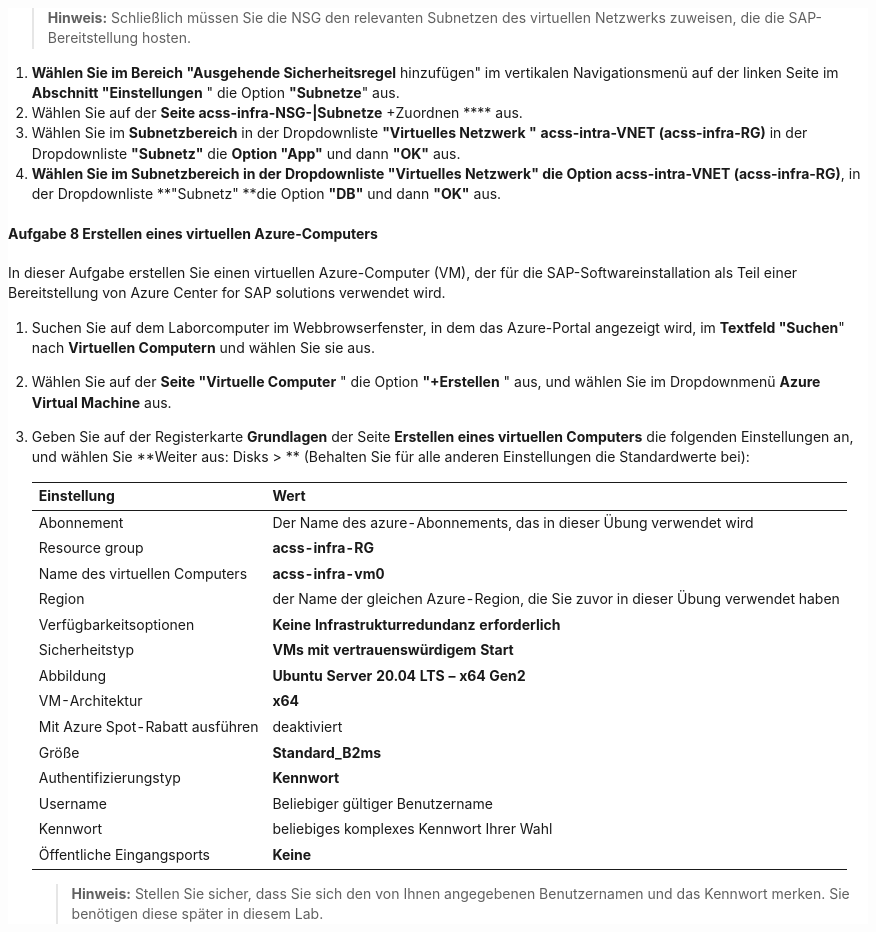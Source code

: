    >**Hinweis:** Schließlich müssen Sie die NSG den relevanten Subnetzen des virtuellen Netzwerks zuweisen, die die SAP-Bereitstellung hosten.

1. **Wählen Sie im Bereich "Ausgehende Sicherheitsregel** hinzufügen" im vertikalen Navigationsmenü auf der linken Seite im **Abschnitt "Einstellungen** " die Option **"Subnetze**" aus.
1. Wählen Sie auf der **Seite acss-infra-NSG-\|Subnetze** +Zuordnen **** aus.
1. Wählen Sie im **Subnetzbereich** in der Dropdownliste **"Virtuelles Netzwerk "** **acss-intra-VNET (acss-infra-RG)** in der Dropdownliste **"Subnetz"** die **Option "App"** und dann **"OK"** aus.
1. **Wählen Sie im **Subnetzbereich** in der Dropdownliste **"Virtuelles Netzwerk"** die Option acss-intra-VNET (acss-infra-RG)**, in der Dropdownliste **"Subnetz" **die Option **"DB"** und dann **"OK"** aus.

#### Aufgabe 8 Erstellen eines virtuellen Azure-Computers

In dieser Aufgabe erstellen Sie einen virtuellen Azure-Computer (VM), der für die SAP-Softwareinstallation als Teil einer Bereitstellung von Azure Center for SAP solutions verwendet wird.

1. Suchen Sie auf dem Laborcomputer im Webbrowserfenster, in dem das Azure-Portal angezeigt wird, im **Textfeld "Suchen**" nach **Virtuellen Computern** und wählen Sie sie aus.
1. Wählen Sie auf der **Seite "Virtuelle Computer** " die Option **"+Erstellen** " aus, und wählen Sie im Dropdownmenü **Azure Virtual Machine** aus.
1. Geben Sie auf der Registerkarte **Grundlagen** der Seite **Erstellen eines virtuellen Computers** die folgenden Einstellungen an, und wählen Sie **Weiter aus: Disks > ** (Behalten Sie für alle anderen Einstellungen die Standardwerte bei):

   |Einstellung|Wert|
   |---|---|
   |Abonnement|Der Name des azure-Abonnements, das in dieser Übung verwendet wird|
   |Resource group|**acss-infra-RG**|
   |Name des virtuellen Computers|**acss-infra-vm0**|
   |Region|der Name der gleichen Azure-Region, die Sie zuvor in dieser Übung verwendet haben|
   |Verfügbarkeitsoptionen|**Keine Infrastrukturredundanz erforderlich**|
   |Sicherheitstyp|**VMs mit vertrauenswürdigem Start**|
   |Abbildung|**Ubuntu Server 20.04 LTS – x64 Gen2**|
   |VM-Architektur|**x64**|
   |Mit Azure Spot-Rabatt ausführen|deaktiviert|
   |Größe|**Standard_B2ms**|
   |Authentifizierungstyp|**Kennwort**|
   |Username|Beliebiger gültiger Benutzername|
   |Kennwort|beliebiges komplexes Kennwort Ihrer Wahl|
   |Öffentliche Eingangsports|**Keine**|
   
    > **Hinweis:** Stellen Sie sicher, dass Sie sich den von Ihnen angegebenen Benutzernamen und das Kennwort merken. Sie benötigen diese später in diesem Lab.
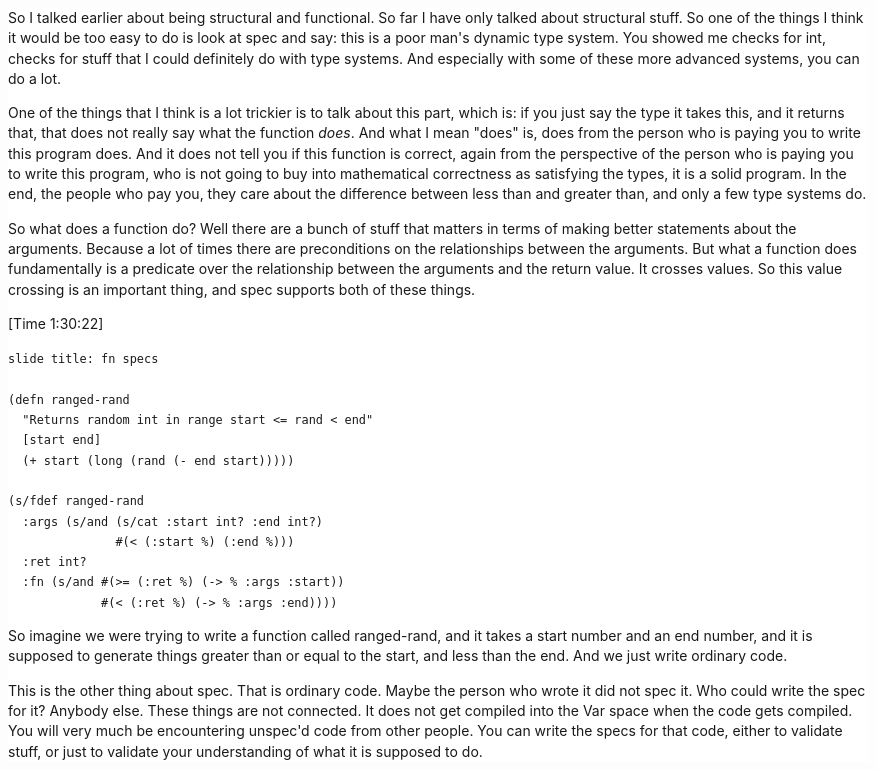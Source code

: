 So I talked earlier about being structural and functional.  So far I
have only talked about structural stuff.  So one of the things I think
it would be too easy to do is look at spec and say: this is a poor
man's dynamic type system.  You showed me checks for int, checks for
stuff that I could definitely do with type systems.  And especially
with some of these more advanced systems, you can do a lot.

One of the things that I think is a lot trickier is to talk about this
part, which is: if you just say the type it takes this, and it returns
that, that does not really say what the function _does_.  And what I
mean "does" is, does from the person who is paying you to write this
program does.  And it does not tell you if this function is correct,
again from the perspective of the person who is paying you to write
this program, who is not going to buy into mathematical correctness as
satisfying the types, it is a solid program.  In the end, the people
who pay you, they care about the difference between less than and
greater than, and only a few type systems do.

So what does a function do?  Well there are a bunch of stuff that
matters in terms of making better statements about the arguments.
Because a lot of times there are preconditions on the relationships
between the arguments.  But what a function does fundamentally is a
predicate over the relationship between the arguments and the return
value.  It crosses values.  So this value crossing is an important
thing, and spec supports both of these things.


[Time 1:30:22]

```
slide title: fn specs

(defn ranged-rand
  "Returns random int in range start <= rand < end"
  [start end]
  (+ start (long (rand (- end start)))))

(s/fdef ranged-rand
  :args (s/and (s/cat :start int? :end int?)
               #(< (:start %) (:end %)))
  :ret int?
  :fn (s/and #(>= (:ret %) (-> % :args :start))
             #(< (:ret %) (-> % :args :end))))
```

So imagine we were trying to write a function called ranged-rand, and
it takes a start number and an end number, and it is supposed to
generate things greater than or equal to the start, and less than the
end.  And we just write ordinary code.

This is the other thing about spec.  That is ordinary code.  Maybe the
person who wrote it did not spec it.  Who could write the spec for it?
Anybody else.  These things are not connected.  It does not get
compiled into the Var space when the code gets compiled.  You will
very much be encountering unspec'd code from other people.  You can
write the specs for that code, either to validate stuff, or just to
validate your understanding of what it is supposed to do.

● ● ● ●

Read through the entries and copy every line that includes "greater".

greater than, and only a few type systems do.
generate things greater than or equal to the start, and less than the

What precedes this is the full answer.